## DATA PROVIDED:
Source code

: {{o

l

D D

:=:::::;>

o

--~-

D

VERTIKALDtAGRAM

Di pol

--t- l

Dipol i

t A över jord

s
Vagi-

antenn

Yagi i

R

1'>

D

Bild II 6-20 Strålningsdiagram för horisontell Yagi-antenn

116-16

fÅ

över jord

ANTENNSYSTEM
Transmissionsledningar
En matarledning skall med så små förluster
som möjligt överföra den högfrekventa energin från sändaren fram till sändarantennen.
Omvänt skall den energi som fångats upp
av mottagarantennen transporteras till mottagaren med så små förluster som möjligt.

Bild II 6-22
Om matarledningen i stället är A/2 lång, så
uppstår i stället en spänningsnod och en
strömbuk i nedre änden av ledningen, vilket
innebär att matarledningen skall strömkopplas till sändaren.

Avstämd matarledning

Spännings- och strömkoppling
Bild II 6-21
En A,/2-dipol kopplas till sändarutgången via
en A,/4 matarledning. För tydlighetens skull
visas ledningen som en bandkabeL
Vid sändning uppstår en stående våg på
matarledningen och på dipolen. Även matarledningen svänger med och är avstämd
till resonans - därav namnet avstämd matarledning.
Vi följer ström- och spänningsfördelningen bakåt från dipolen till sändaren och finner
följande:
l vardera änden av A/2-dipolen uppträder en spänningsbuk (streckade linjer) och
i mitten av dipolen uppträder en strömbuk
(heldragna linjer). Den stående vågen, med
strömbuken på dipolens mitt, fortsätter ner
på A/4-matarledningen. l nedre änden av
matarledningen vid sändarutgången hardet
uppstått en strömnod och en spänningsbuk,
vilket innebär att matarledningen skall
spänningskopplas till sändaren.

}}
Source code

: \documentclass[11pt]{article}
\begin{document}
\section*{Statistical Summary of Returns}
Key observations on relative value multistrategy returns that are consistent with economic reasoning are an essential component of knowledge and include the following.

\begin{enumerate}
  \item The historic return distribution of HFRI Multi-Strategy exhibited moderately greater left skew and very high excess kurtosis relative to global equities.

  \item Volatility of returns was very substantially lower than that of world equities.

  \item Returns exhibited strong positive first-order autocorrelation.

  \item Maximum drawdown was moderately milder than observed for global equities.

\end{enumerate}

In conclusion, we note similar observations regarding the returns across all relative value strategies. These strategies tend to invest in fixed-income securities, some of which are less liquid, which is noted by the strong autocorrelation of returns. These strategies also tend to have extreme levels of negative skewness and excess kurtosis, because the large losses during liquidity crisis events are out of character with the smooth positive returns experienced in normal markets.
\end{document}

## TASK INSTRUCTIONS:
Start at the first line of the entries and stop at the line that contains "till resonans - därav". Repeat every line in that span exactly, and nothing beyond it.

## RESULT FOR THIS TASK:
Source code

: {{o

l

D D

:=:::::;>

o

--~-

D

VERTIKALDtAGRAM

Di pol

--t- l

Dipol i

t A över jord

s
Vagi-

antenn

Yagi i

R

1'>

D

Bild II 6-20 Strålningsdiagram för horisontell Yagi-antenn

116-16

fÅ

över jord

ANTENNSYSTEM
Transmissionsledningar
En matarledning skall med så små förluster
som möjligt överföra den högfrekventa energin från sändaren fram till sändarantennen.
Omvänt skall den energi som fångats upp
av mottagarantennen transporteras till mottagaren med så små förluster som möjligt.

Bild II 6-22
Om matarledningen i stället är A/2 lång, så
uppstår i stället en spänningsnod och en
strömbuk i nedre änden av ledningen, vilket
innebär att matarledningen skall strömkopplas till sändaren.

Avstämd matarledning

Spännings- och strömkoppling
Bild II 6-21
En A,/2-dipol kopplas till sändarutgången via
en A,/4 matarledning. För tydlighetens skull
visas ledningen som en bandkabeL
Vid sändning uppstår en stående våg på
matarledningen och på dipolen. Även matarledningen svänger med och är avstämd
till resonans - därav namnet avstämd matarledning.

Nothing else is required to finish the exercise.